LONDON – A thought occurred to me as our train en route to Brussels with a group of journalists to cover a new arts program turned around at Lille and we made our way back to London.
To understand the tragedy which has befallen the Belgians, indeed much of the rest of the world, where different groups of individuals are responsible for causing harm while insisting that their objective is to establish good, I am reminded of the absoluteness of faith so many have. But as events have shown lately, such arrogance is often a reflection more of their individual personalities than anything holy.
Our failing as Muslims is simply that we are not aware of our own rich theological traditions. The dialogue and discourse which took place before, over hundreds of years has been lost to a particular brand of Islam which has been exported around the world as a result of the oil boom.
All Muslims insist that Prophet Muhammad was the best example, but most Muslims know only a selective part of his behavior which like all things in popular culture, are glamorized; ignoring the rest.
The most relevant to the recent bombing is Prophet Muhammad’s (peace be upon him) definition of his ‘Ummah’ as a community of people who help one another – irrespective of faith – to ensure safety for each other and the freedom to practice their own religion. All the while most Muslims interpret the word ‘Ummah’ to simply mean a ‘community of Muslims.’
Our dishonesty with our own Prophet (PBUH) and his wisdom is one of the lead contributors to the growth of injustice by these small groups around the world, who murder indiscriminately.
In the content of any of these bombings around the world, I am reminded of two statements from Prophet Muhammad (PBUH). The first, when asked, ‘O Messenger of God, there is a person who prays, who gives charity, fasts regularly, but they harm their neighbors.’ He responded, ‘They will go to hell.’
The second, Prophet Muhammad once said:
‘By God, he is not a believer.
By God, he is not a believer.
By God, he is not a believer.’
When asked who?

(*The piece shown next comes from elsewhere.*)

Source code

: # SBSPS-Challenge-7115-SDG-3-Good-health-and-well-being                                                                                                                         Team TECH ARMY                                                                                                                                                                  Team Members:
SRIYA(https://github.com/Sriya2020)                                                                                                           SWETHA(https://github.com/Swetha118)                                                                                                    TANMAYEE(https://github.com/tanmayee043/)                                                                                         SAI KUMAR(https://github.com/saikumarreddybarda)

He replied,
‘One whose neighbor does not feel safe from his evil.’
We live in one world, which is a small world, and our neighbors – like Prophet Muhammad’s neighbors – are often non-Muslim.
By shifting the focus away from Muslim privilege to being just to every person, irrespective of faith, we reflect better the values which Islam teaches; but that is a jihad (struggle) that many Muslims have yet to overcome.